**TASK ITEM**: To complete the exercise, write out all the data exactly.
*** DATA SUPPLIED Section Begins ***
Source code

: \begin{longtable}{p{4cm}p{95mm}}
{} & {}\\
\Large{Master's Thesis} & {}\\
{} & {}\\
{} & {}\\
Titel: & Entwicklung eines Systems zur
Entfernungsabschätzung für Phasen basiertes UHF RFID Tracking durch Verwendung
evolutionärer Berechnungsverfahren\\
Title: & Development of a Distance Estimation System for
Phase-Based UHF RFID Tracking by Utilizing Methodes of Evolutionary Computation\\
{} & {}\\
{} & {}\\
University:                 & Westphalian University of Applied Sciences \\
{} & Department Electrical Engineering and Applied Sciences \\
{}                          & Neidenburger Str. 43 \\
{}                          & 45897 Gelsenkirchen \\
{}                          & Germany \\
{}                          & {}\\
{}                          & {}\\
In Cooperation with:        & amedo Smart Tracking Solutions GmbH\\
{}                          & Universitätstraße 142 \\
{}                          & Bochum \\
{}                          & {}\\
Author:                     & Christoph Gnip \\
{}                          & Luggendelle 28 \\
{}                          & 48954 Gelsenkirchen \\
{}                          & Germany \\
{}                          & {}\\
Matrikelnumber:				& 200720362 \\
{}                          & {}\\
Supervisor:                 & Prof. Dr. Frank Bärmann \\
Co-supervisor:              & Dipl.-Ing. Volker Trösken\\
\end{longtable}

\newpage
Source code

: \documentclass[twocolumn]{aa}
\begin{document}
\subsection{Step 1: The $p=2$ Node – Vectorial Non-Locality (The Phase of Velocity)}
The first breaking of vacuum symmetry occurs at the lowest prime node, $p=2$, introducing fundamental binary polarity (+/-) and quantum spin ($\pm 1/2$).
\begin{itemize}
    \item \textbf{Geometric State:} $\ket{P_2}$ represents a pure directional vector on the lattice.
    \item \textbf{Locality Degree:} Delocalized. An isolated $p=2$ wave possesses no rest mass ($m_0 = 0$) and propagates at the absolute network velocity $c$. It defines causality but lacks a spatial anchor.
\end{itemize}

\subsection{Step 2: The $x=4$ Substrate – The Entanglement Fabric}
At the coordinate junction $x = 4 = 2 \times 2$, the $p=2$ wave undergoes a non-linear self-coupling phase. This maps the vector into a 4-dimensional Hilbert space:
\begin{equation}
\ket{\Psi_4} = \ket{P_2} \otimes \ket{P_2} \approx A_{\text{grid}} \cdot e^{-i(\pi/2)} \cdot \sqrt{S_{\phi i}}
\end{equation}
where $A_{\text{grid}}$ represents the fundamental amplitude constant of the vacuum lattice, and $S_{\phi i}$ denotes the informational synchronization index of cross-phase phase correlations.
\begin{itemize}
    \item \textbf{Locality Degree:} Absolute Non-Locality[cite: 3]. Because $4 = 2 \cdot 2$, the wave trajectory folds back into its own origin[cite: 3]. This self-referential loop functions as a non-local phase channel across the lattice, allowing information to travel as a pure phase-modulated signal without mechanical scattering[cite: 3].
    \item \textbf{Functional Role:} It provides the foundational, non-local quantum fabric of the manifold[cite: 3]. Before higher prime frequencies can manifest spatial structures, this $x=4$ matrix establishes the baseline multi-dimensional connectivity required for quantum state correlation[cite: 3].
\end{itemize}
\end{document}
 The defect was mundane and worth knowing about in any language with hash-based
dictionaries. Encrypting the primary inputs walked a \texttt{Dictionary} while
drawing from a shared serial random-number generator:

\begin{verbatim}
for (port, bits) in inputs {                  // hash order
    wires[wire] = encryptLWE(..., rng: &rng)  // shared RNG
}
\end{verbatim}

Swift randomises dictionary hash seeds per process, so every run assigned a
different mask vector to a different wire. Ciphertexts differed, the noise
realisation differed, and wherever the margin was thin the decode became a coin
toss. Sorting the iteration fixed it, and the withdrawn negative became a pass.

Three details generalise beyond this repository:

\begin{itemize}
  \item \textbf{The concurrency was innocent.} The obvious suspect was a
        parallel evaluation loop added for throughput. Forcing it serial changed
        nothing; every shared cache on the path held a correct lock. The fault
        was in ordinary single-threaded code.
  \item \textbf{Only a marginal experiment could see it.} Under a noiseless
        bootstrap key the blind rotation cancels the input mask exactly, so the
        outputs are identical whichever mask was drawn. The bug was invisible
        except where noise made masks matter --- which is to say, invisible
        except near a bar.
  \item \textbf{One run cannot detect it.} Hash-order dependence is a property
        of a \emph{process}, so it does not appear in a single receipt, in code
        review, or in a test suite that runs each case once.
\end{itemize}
*** DATA SUPPLIED Section Ends ***
**EXERCISE SOLUTION**:
Source code

: \begin{longtable}{p{4cm}p{95mm}}
{} & {}\\
\Large{Master's Thesis} & {}\\
{} & {}\\
{} & {}\\
Titel: & Entwicklung eines Systems zur
Entfernungsabschätzung für Phasen basiertes UHF RFID Tracking durch Verwendung
evolutionärer Berechnungsverfahren\\
Title: & Development of a Distance Estimation System for
Phase-Based UHF RFID Tracking by Utilizing Methodes of Evolutionary Computation\\
{} & {}\\
{} & {}\\
University:                 & Westphalian University of Applied Sciences \\
{} & Department Electrical Engineering and Applied Sciences \\
{}                          & Neidenburger Str. 43 \\
{}                          & 45897 Gelsenkirchen \\
{}                          & Germany \\
{}                          & {}\\
{}                          & {}\\
In Cooperation with:        & amedo Smart Tracking Solutions GmbH\\
{}                          & Universitätstraße 142 \\
{}                          & Bochum \\
{}                          & {}\\
Author:                     & Christoph Gnip \\
{}                          & Luggendelle 28 \\
{}                          & 48954 Gelsenkirchen \\
{}                          & Germany \\
{}                          & {}\\
Matrikelnumber:				& 200720362 \\
{}                          & {}\\
Supervisor:                 & Prof. Dr. Frank Bärmann \\
Co-supervisor:              & Dipl.-Ing. Volker Trösken\\
\end{longtable}

\newpage
Source code

: \documentclass[twocolumn]{aa}
\begin{document}
\subsection{Step 1: The $p=2$ Node – Vectorial Non-Locality (The Phase of Velocity)}
The first breaking of vacuum symmetry occurs at the lowest prime node, $p=2$, introducing fundamental binary polarity (+/-) and quantum spin ($\pm 1/2$).
\begin{itemize}
    \item \textbf{Geometric State:} $\ket{P_2}$ represents a pure directional vector on the lattice.
    \item \textbf{Locality Degree:} Delocalized. An isolated $p=2$ wave possesses no rest mass ($m_0 = 0$) and propagates at the absolute network velocity $c$. It defines causality but lacks a spatial anchor.
\end{itemize}

\subsection{Step 2: The $x=4$ Substrate – The Entanglement Fabric}
At the coordinate junction $x = 4 = 2 \times 2$, the $p=2$ wave undergoes a non-linear self-coupling phase. This maps the vector into a 4-dimensional Hilbert space:
\begin{equation}
\ket{\Psi_4} = \ket{P_2} \otimes \ket{P_2} \approx A_{\text{grid}} \cdot e^{-i(\pi/2)} \cdot \sqrt{S_{\phi i}}
\end{equation}
where $A_{\text{grid}}$ represents the fundamental amplitude constant of the vacuum lattice, and $S_{\phi i}$ denotes the informational synchronization index of cross-phase phase correlations.
\begin{itemize}
    \item \textbf{Locality Degree:} Absolute Non-Locality[cite: 3]. Because $4 = 2 \cdot 2$, the wave trajectory folds back into its own origin[cite: 3]. This self-referential loop functions as a non-local phase channel across the lattice, allowing information to travel as a pure phase-modulated signal without mechanical scattering[cite: 3].
    \item \textbf{Functional Role:} It provides the foundational, non-local quantum fabric of the manifold[cite: 3]. Before higher prime frequencies can manifest spatial structures, this $x=4$ matrix establishes the baseline multi-dimensional connectivity required for quantum state correlation[cite: 3].
\end{itemize}
\end{document}
 The defect was mundane and worth knowing about in any language with hash-based
dictionaries. Encrypting the primary inputs walked a \texttt{Dictionary} while
drawing from a shared serial random-number generator:

\begin{verbatim}
for (port, bits) in inputs {                  // hash order
    wires[wire] = encryptLWE(..., rng: &rng)  // shared RNG
}
\end{verbatim}

Swift randomises dictionary hash seeds per process, so every run assigned a
different mask vector to a different wire. Ciphertexts differed, the noise
realisation differed, and wherever the margin was thin the decode became a coin
toss. Sorting the iteration fixed it, and the withdrawn negative became a pass.

Three details generalise beyond this repository:

\begin{itemize}
  \item \textbf{The concurrency was innocent.} The obvious suspect was a
        parallel evaluation loop added for throughput. Forcing it serial changed
        nothing; every shared cache on the path held a correct lock. The fault
        was in ordinary single-threaded code.
  \item \textbf{Only a marginal experiment could see it.} Under a noiseless
        bootstrap key the blind rotation cancels the input mask exactly, so the
        outputs are identical whichever mask was drawn. The bug was invisible
        except where noise made masks matter --- which is to say, invisible
        except near a bar.
  \item \textbf{One run cannot detect it.} Hash-order dependence is a property
        of a \emph{process}, so it does not appear in a single receipt, in code
        review, or in a test suite that runs each case once.
\end{itemize}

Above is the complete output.